One of the most striking findings was that blood samples from Strict-Paleolithic participants had levels of trimethylamine-N-oxide (TMAO) more than twice as high as the control group. TMAO is associated with increased risk of cardiovascular disease and the buildup of plaque in the arteries. The Pseudo-Paleolithic group also had higher TMAO, but not as high as the Strict-Paleolithic group, and the difference with the control group was not statistically significant. A study published earlier this year found that eating high amounts of red meat (but not white meat) for four weeks increased the levels of TMAO in urine and plasma. Since Paleo participants in this study tended to eat more red meat than the control group, this finding makes sense. Additionally, the less whole grains one consumed, the higher their TMAO tended to be, so it remains unclear whether TMAO is driven by increased red meat consumption, decreased whole grain consumption, or both.
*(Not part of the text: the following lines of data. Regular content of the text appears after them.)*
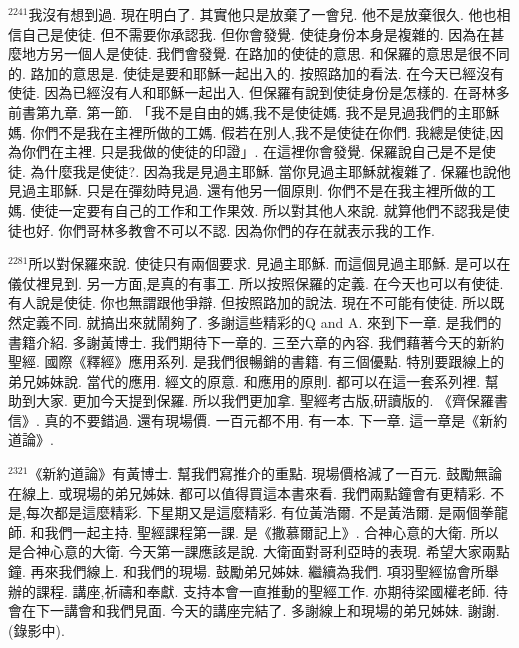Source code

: \documentclass{book}
\begin{document}
$^{2241}$我沒有想到過.
現在明白了.
其實他只是放棄了一會兒.
他不是放棄很久.
他也相信自己是使徒.
但不需要你承認我.
但你會發覺.
使徒身份本身是複雜的.
因為在甚麼地方另一個人是使徒.
我們會發覺.
在路加的使徒的意思.
和保羅的意思是很不同的.
路加的意思是.
使徒是要和耶穌一起出入的.
按照路加的看法.
在今天已經沒有使徒.
因為已經沒有人和耶穌一起出入.
但保羅有說到使徒身份是怎樣的.
在哥林多前書第九章.
第一節.
「我不是自由的媽,我不是使徒媽.
我不是見過我們的主耶穌媽.
你們不是我在主裡所做的工媽.
假若在別人,我不是使徒在你們.
我總是使徒,因為你們在主裡.
只是我做的使徒的印證」.
在這裡你會發覺.
保羅說自己是不是使徒.
為什麼我是使徒?.
因為我是見過主耶穌.
當你見過主耶穌就複雜了.
保羅也說他見過主耶穌.
只是在彈劾時見過.
還有他另一個原則.
你們不是在我主裡所做的工媽.
使徒一定要有自己的工作和工作果效.
所以對其他人來說.
就算他們不認我是使徒也好.
你們哥林多教會不可以不認.
因為你們的存在就表示我的工作.

$^{2281}$所以對保羅來說.
使徒只有兩個要求.
見過主耶穌.
而這個見過主耶穌.
是可以在儀仗裡見到.
另一方面,是真的有事工.
所以按照保羅的定義.
在今天也可以有使徒.
有人說是使徒.
你也無謂跟他爭辯.
但按照路加的說法.
現在不可能有使徒.
所以既然定義不同.
就搞出來就鬧夠了.
多謝這些精彩的Q and A.
來到下一章.
是我們的書籍介紹.
多謝黃博士.
我們期待下一章的.
三至六章的內容.
我們藉著今天的新約聖經.
國際《釋經》應用系列.
是我們很暢銷的書籍.
有三個優點.
特別要跟線上的弟兄姊妹說.
當代的應用.
經文的原意.
和應用的原則.
都可以在這一套系列裡.
幫助到大家.
更加今天提到保羅.
所以我們更加拿.
聖經考古版,研讀版的.
《齊保羅書信》.
真的不要錯過.
還有現場價.
一百元都不用.
有一本.
下一章.
這一章是《新約道論》.

$^{2321}$《新約道論》有黃博士.
幫我們寫推介的重點.
現場價格減了一百元.
鼓勵無論在線上.
或現場的弟兄姊妹.
都可以值得買這本書來看.
我們兩點鐘會有更精彩.
不是,每次都是這麼精彩.
下星期又是這麼精彩.
有位黃浩爾.
不是黃浩爾.
是兩個拳龍師.
和我們一起主持.
聖經課程第一課.
是《撒慕爾記上》.
合神心意的大衛.
所以是合神心意的大衛.
今天第一課應該是說.
大衛面對哥利亞時的表現.
希望大家兩點鐘.
再來我們線上.
和我們的現場.
鼓勵弟兄姊妹.
繼續為我們.
項羽聖經協會所舉辦的課程.
講座,祈禱和奉獻.
支持本會一直推動的聖經工作.
亦期待梁國權老師.
待會在下一講會和我們見面.
今天的講座完結了.
多謝線上和現場的弟兄姊妹.
謝謝.
(錄影中).
\newpage
\end{document}
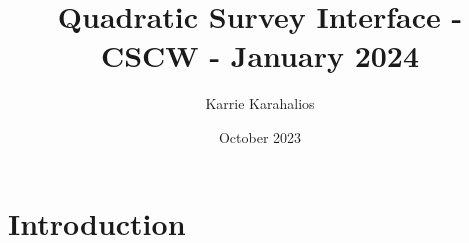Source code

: \documentclass{article}
\title{Quadratic Survey Interface - CSCW - January 2024}
\author{Karrie Karahalios}
\date{October 2023}
\begin{document}
\maketitle

\section{Introduction}
\end{document}
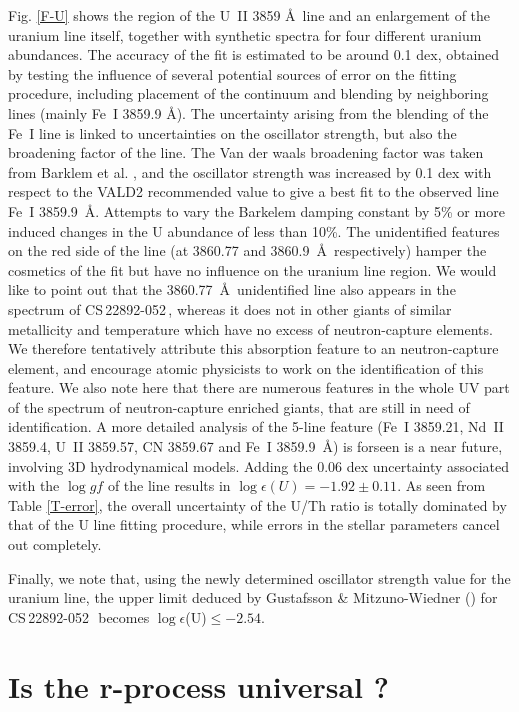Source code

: \documentclass{aa}
\def\sned{CS\,22892-052\,}
\begin{document}
Fig. \ref{F-U} shows the region of the
U~II 3859 \AA\ line and an enlargement of the uranium line itself, together
with synthetic spectra for four different uranium abundances.  The accuracy of 
the fit is estimated to be around 0.1 dex, obtained by testing the influence 
of several potential sources of error on the fitting procedure, including 
placement of the continuum and blending by neighboring lines (mainly Fe~I
3859.9 \AA). The uncertainty arising from the blending of
the Fe~I line is linked to uncertainties on the oscillator strength,
but also the broadening factor of the line. The Van der waals
broadening factor was taken from Barklem et al. \cite{barklem2}, and the
oscillator strength was increased by 0.1 dex with respect to the VALD2
recommended value to give
a best fit to the observed line Fe~I 3859.9~\AA. 
Attempts to vary the Barkelem damping constant by 5\% or more induced
changes in the U abundance of less than 10\%. The unidentified 
features on the red side of the line (at 3860.77 and 3860.9~\AA\
respectively) hamper the cosmetics of the fit but have no influence on the uranium line region. We would like to
point out that the 3860.77~\AA\ unidentified line also appears in the
spectrum of \sned, whereas
it does not in other giants of similar metallicity and temperature
which have no excess of neutron-capture elements. We
therefore tentatively attribute this absorption feature to an
neutron-capture element, and encourage atomic physicists to work on
the identification of this feature. We also note here that there are
numerous features in the whole UV part of the spectrum of
neutron-capture enriched giants, that are still in need of identification.
A more detailed analysis of the 5-line feature (Fe~I 3859.21, 
Nd~II 3859.4, U~II 3859.57, CN 3859.67 and Fe~I 3859.9~\AA) 
is forseen is a near future, involving 3D hydrodynamical models.
Adding the 0.06 dex uncertainty associated with the $\log gf$ of
the line results in $\log \epsilon(U)=-1.92\pm 0.11$. 
As seen from Table \ref{T-error}, the overall uncertainty of the U/Th ratio is 
totally dominated by that of the U line fitting procedure, while errors in the 
stellar parameters cancel out completely.

Finally, we note that, using the newly determined oscillator strength value for 
the uranium line, the upper limit deduced by Gustafsson \& Mitzuno-Wiedner
(\cite{gustafsson01}) for \sned\, becomes $\log \epsilon$(U)$\leq -2.54$.

\section {Is the r-process universal ?} \label{r universal}
\end{document}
To examine differences in the types of bacteria present in the guts of participants, the researchers sequenced stool samples and found three groups of bacteria that differed: Hungatella, Bifidobacterium, and Roseburia. Hungatella is known to play a role in the production of TMAO, and was higher in Paleo participants. In general, there was more Hungatella in people who ate more protein. Paleo participants also had less Bifidobacterium and Roseburia than the control group. Both of these groups of bacteria are generally considered to be beneficial, as they are involved in the breakdown of complex carbohydrates and the production of compounds called short-chain fatty acids.
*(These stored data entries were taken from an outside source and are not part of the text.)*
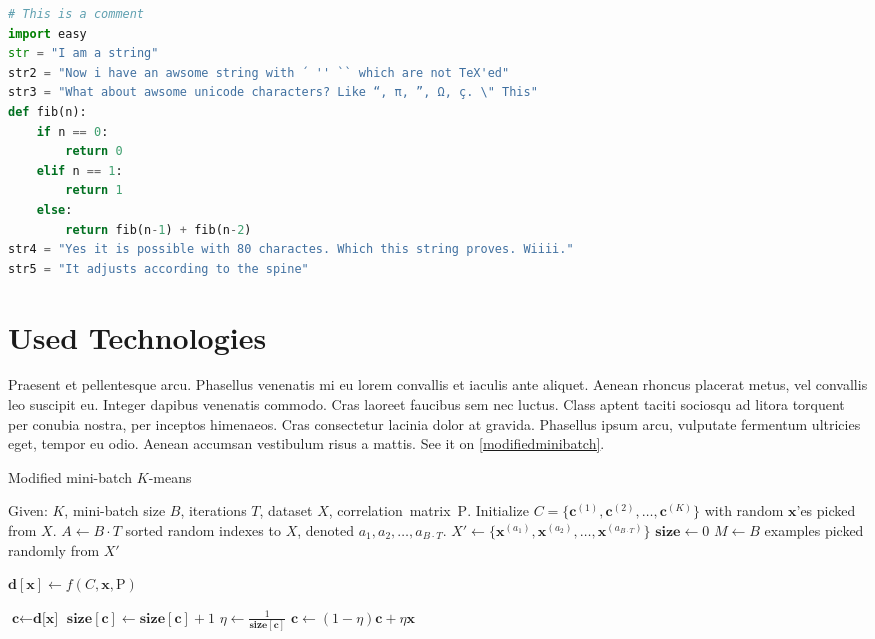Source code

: \begin{adjustwidth*}{0cm}{-0.4cm}
\begin{lstlisting}[language=Python,caption=Fibonacci,label=fibonacci]
# This is a comment
import easy
str = "I am a string"
str2 = "Now i have an awsome string with ´ '' `` which are not TeX'ed"
str3 = "What about awsome unicode characters? Like “, π, ”, Ω, ç. \" This"
def fib(n):
    if n == 0:
        return 0
    elif n == 1:
        return 1
    else:
        return fib(n-1) + fib(n-2)
str4 = "Yes it is possible with 80 charactes. Which this string proves. Wiiii."
str5 = "It adjusts according to the spine"
\end{lstlisting}
\end{adjustwidth*}

\section{Used Technologies}
Praesent et pellentesque arcu. Phasellus venenatis mi eu lorem convallis et iaculis ante aliquet. Aenean rhoncus placerat metus, vel convallis leo suscipit eu. Integer dapibus venenatis commodo. Cras laoreet faucibus sem nec luctus. Class aptent taciti sociosqu ad litora torquent per conubia nostra, per inceptos himenaeos. Cras consectetur lacinia dolor at gravida. Phasellus ipsum arcu, vulputate fermentum ultricies eget, tempor eu odio. Aenean accumsan vestibulum risus a mattis. See it on \cref{modifiedminibatch}.

\begin{algorithm}
\caption{Modified mini-batch $K$-means} \label{modifiedminibatch}
\begin{algorithmic}[1]
\State Given: $K$, mini-batch size $B$, iterations $T$, dataset $X$, correlation~matrix~$\mathrm{P}$.
\State Initialize $C = \{\mathbf{c}^{(1)}, \mathbf{c}^{(2)}, \ldots, \mathbf{c}^{(K)}\}$ with random $\mathbf{x}$'es picked from $X$.
\State $A \gets B \cdot T$ sorted random indexes to $X$, denoted $a_1, a_2, \ldots, a_{B\cdot T}$.
\State $X' \gets \{\mathbf{x}^{(a_1)}, \mathbf{x}^{(a_2)}, \ldots, \mathbf{x}^{(a_{B\cdot T})}\}$ 
\State $\textbf{size} \gets 0$
    \State $M \gets B$ examples picked randomly from $X'$
    
     
        \State $\textbf{d}[\textbf{x}] \gets f(C,\mathbf{x}, \mathrm{P})$ 
    \EndFor
    
     
        \State $\textbf{c} \gets \textbf{d[x]}$ 
        \State $\textbf{size}[\textbf{c}] \gets \textbf{size}[\textbf{c}] + 1$ 
        \State $\eta \gets \frac{1}{\textbf{size}[\textbf{c}]}$       
        \State $\textbf{c} \gets (1 - \eta)\textbf{c}+\eta\textbf{x}$ 
    \EndFor
\EndFor
\State {}
\end{algorithmic}
\end{algorithm}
Taken together, these findings fail to provide any evidence that the Paleo diet is beneficial for gut health. In fact, if anything, they suggest just the opposite. That said, one should not draw such sweeping conclusions from this study alone. In particular, it’s worth noting that the Paleo diet has been shown to have some benefits, such as reduced insulin secretion, over a typical American diet. By contrast, this study compared Paleo participants to a control group that had a “healthy” diet. Overall, it seems likely that the Paleo diet may be an improvement over the typical Western diet, but still not optimal.

So where does that leave us? Dietary guidelines such as those published by the World Health Organization (WHO) continue to recommend the inclusion of diverse sources of fiber, including whole grains, as part of a healthy diet. Earlier this year, a report commissioned by the WHO analyzed data from hundreds of previous studies, totaling nearly 5000 adult participants. The authors found that eating more fiber or whole grains specifically were both associated with reduced risk of diseases such as heart disease andcolorectal cancer. This effect was so strong that increased fiber intake was linked to lower risk of death overall. As far as red meat, Americans should probably be eating less of it. Recent reports suggest that people in North America eat, on average, over six times the recommended daily amount.

Ultimately, the Paleo diet gets some things right, such as removing heavily processed foods, while perhaps going too far by excluding whole grains and legumes. So based on current evidence, there’s no need to ditch the beans and quinoa, but maybe go easy on the Count Chocula this year.